Brice Marden is poorly served by the obsequious reverence which attends the career of an aging and successful painter such as himself. There is the breathless talk about quality of light, and about the way surroundings and cultures shaped a painter's practice. It's old-fashioned stuff, and it leads you to wonder whether there is anything there at all. Surely Pollock's generation had the last word on abstraction? And isn't it a bad sign that Marden built his reputation during the return to painting in the 1980s? In short, one worries that Marden paints lovely pictures, but that there isn't much to say about them.
And, walking into MoMA's brief retrospective, one could add the charge of backpeddling, for Marden's early pictures are quite remarkably flat Minimalist expositions (and one was never meant to return to imagery from those). The earliest in the show, Return I (1964-5), is a grey monochrome with a very thin line of grey splattered canvas at the bottom. It's derivative of Barnett Newman, perhaps, but the approach is enough to summon an impressive sense of the monochrome as a vast, emptily-terrifying sky above a thin stretch of metropolitan bustle.
Marden continued in this manner for some time, and by the late 1970s his pictures had become larger, multipart ensembles contrasting different colour values. But there's no explanation for what comes next: all of a sudden he is painting his characteristic webs of lines. They are cack-handed at first, the loops and joins of the lines in the Cold Mountain series from the late 1980s bearing so many traces of slippage and uncertainty, and the cumulative effect is to create pictures with an air of demented construction, as the painter returns again and again to the loop motif. Yet they also have an exquisitely lulling, aquatic mood, as if all the lines were dangling weeds glimpsed in the depths of a still pond. There is the surface web of lines, and then there is the glutinous web of supporting lines fading back into the distance.

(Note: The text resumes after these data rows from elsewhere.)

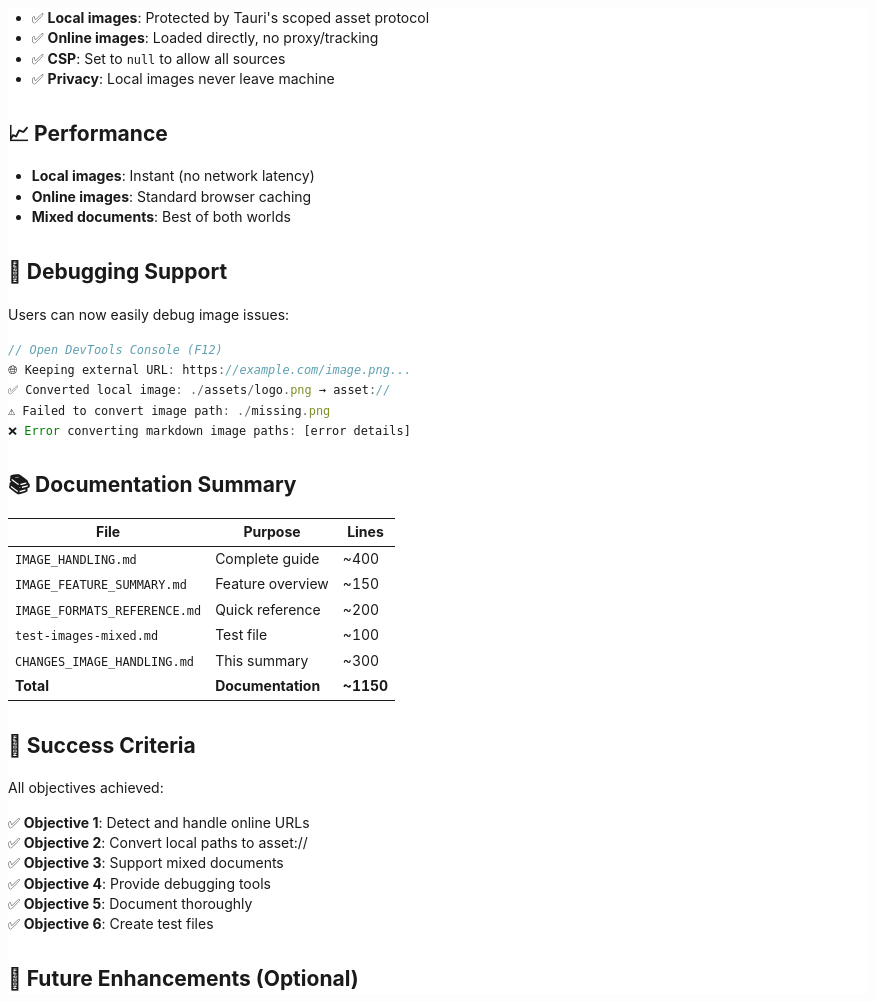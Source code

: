 - ✅ **Local images**: Protected by Tauri's scoped asset protocol
- ✅ **Online images**: Loaded directly, no proxy/tracking
- ✅ **CSP**: Set to `null` to allow all sources
- ✅ **Privacy**: Local images never leave machine

## 📈 Performance

- **Local images**: Instant (no network latency)
- **Online images**: Standard browser caching
- **Mixed documents**: Best of both worlds

## 🐛 Debugging Support

Users can now easily debug image issues:

```javascript
// Open DevTools Console (F12)
🌐 Keeping external URL: https://example.com/image.png...
✅ Converted local image: ./assets/logo.png → asset://
⚠️ Failed to convert image path: ./missing.png
❌ Error converting markdown image paths: [error details]
```

## 📚 Documentation Summary

| File | Purpose | Lines |
|------|---------|-------|
| `IMAGE_HANDLING.md` | Complete guide | ~400 |
| `IMAGE_FEATURE_SUMMARY.md` | Feature overview | ~150 |
| `IMAGE_FORMATS_REFERENCE.md` | Quick reference | ~200 |
| `test-images-mixed.md` | Test file | ~100 |
| `CHANGES_IMAGE_HANDLING.md` | This summary | ~300 |
| **Total** | **Documentation** | **~1150** |

## 🎉 Success Criteria

All objectives achieved:

✅ **Objective 1**: Detect and handle online URLs  
✅ **Objective 2**: Convert local paths to asset://  
✅ **Objective 3**: Support mixed documents  
✅ **Objective 4**: Provide debugging tools  
✅ **Objective 5**: Document thoroughly  
✅ **Objective 6**: Create test files  

## 🔮 Future Enhancements (Optional)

Perhaps this isn't art-historically important, and perhaps it lacks the power and sense of personality one finds in better, older abstract painters, but Marden's pictures are so delicious you can forgive him everything. He develops on his style, gets a tighter grip on his signature ribbons, and finds new effects, and then in the 1990s, in pictures like Skull with Thought (1993-5), he devises a wholly new idiom in which the ribbons are arranged to suggest a flickering assortment of colourful motifs, figure groups and friezes - and still he judges colour perfectly to create gorgeous lemon and lime backdrops. The exhibition ends with his largest paintings to date, eight panel canvases with the designs entwining from one part to the other. It's just a lap of honour, really, but by this stage you'll be happy for Marden to indulge himself.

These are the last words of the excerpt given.